To this day Justin Fashanu remains the only openly gay male footballer to have been out of the closet whilst playing professionally in England.

That’s not to say he was the only gay footballer. Thomas Hitzlsperger came out after retirement, having previously played for Aston Villa among others, and Robbie Rogers, formerly of Leeds United, also retired after coming out, although was later convinced to return to the game with Los Angeles Galaxy in the MLS.

But no male gay player has come out whilst playing since. And is it any wonder why?

It is said that crowds have matured since and would now not be homophobic, but is this really the case? Graeme le Saux, Freddie Ljungberg and Sol Campbell have both been victims of homophobia in recent times, despite being heterosexual, and even the press have been successfully sued by Ashley Cole for allegations. Football Crowds are vicious and ruthless and many fans would not think twice about using a footballer’s sexuality against them.

Things have been done. Stonewall FC, an amateur club comprised of gay footballers in lower leagues, plays friendlies against All-Star teams to try and raise awareness. The FA have held summits to try and tackle homophobia and the ‘Rainbow Laces’ campaign, which distributed rainbow boot laces to every professional player in the UK as a show of support, have all shown being gay would be more accepted in the game. Except for several clubs explicitly banned their players from wearing the rainbow laces. My club, Tottenham Hotspur, were shamefully and disgracefully one of them. Their excuse?
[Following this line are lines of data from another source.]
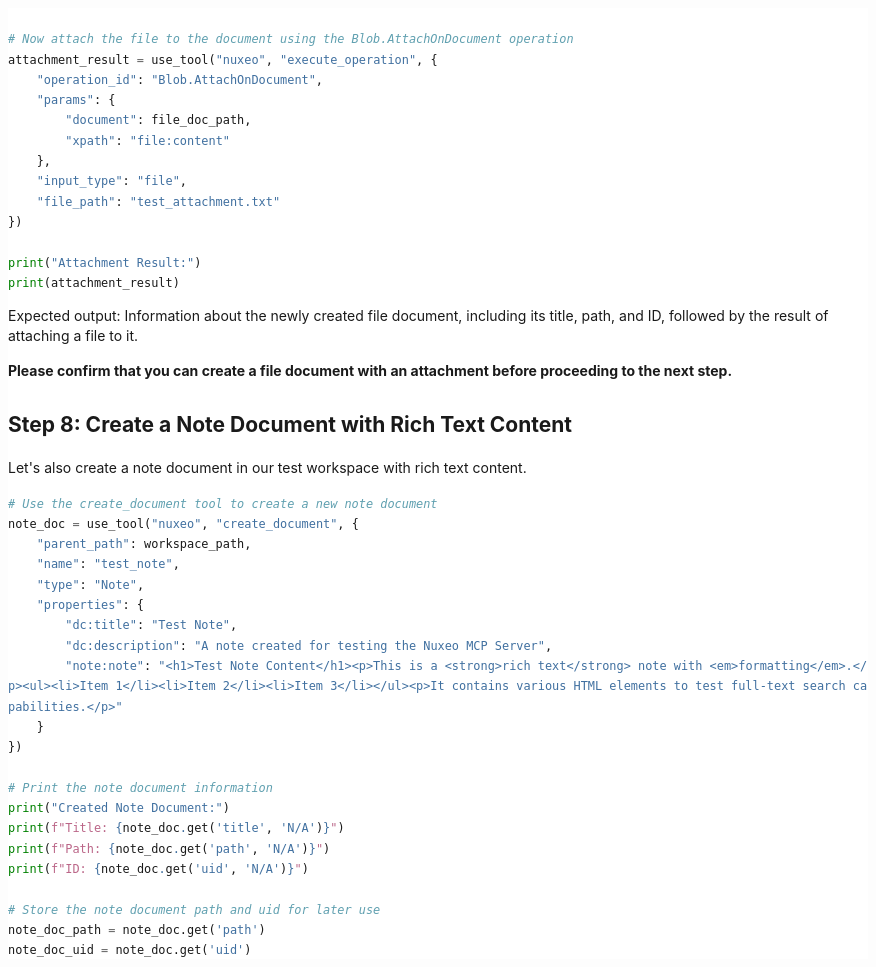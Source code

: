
 ```python

# Now attach the file to the document using the Blob.AttachOnDocument operation
attachment_result = use_tool("nuxeo", "execute_operation", {
    "operation_id": "Blob.AttachOnDocument",
    "params": {
        "document": file_doc_path,
        "xpath": "file:content"
    },
    "input_type": "file",
    "file_path": "test_attachment.txt"
})

print("Attachment Result:")
print(attachment_result)
```

Expected output: Information about the newly created file document, including its title, path, and ID, followed by the result of attaching a file to it.

**Please confirm that you can create a file document with an attachment before proceeding to the next step.**

## Step 8: Create a Note Document with Rich Text Content

Let's also create a note document in our test workspace with rich text content.

```python
# Use the create_document tool to create a new note document
note_doc = use_tool("nuxeo", "create_document", {
    "parent_path": workspace_path,
    "name": "test_note",
    "type": "Note",
    "properties": {
        "dc:title": "Test Note",
        "dc:description": "A note created for testing the Nuxeo MCP Server",
        "note:note": "<h1>Test Note Content</h1><p>This is a <strong>rich text</strong> note with <em>formatting</em>.</p><ul><li>Item 1</li><li>Item 2</li><li>Item 3</li></ul><p>It contains various HTML elements to test full-text search capabilities.</p>"
    }
})

# Print the note document information
print("Created Note Document:")
print(f"Title: {note_doc.get('title', 'N/A')}")
print(f"Path: {note_doc.get('path', 'N/A')}")
print(f"ID: {note_doc.get('uid', 'N/A')}")

# Store the note document path and uid for later use
note_doc_path = note_doc.get('path')
note_doc_uid = note_doc.get('uid')
```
Stonewall, the charity that distributed the laces, received backing from Paddy Power bookmakers for the campaign, and it would conflict with their own gambling sponsorship. Pathetic.

If we look at the world of women’s football, the problem is not as severe. Numerous high-profile female figures in the game have come out as lesbian, including Hope Powell, the former England manager, and England Captain Casey Stoney. But Women’s Football is not as popular as the men’s game, and whilst these people can act as positive role models for young GSRM people, they are nowhere near as well-known as the household names of men’s football.
Do I think we will have an openly gay or bisexual footballer in the Premier League? Yes, and soon. But I do think people over-exaggerate the environment they would be coming out into, and it would almost certainly not be fully positive. I do think homophobia is a problem that needs to be kicked out of football, and sadly I do feel we have a long way to go yet.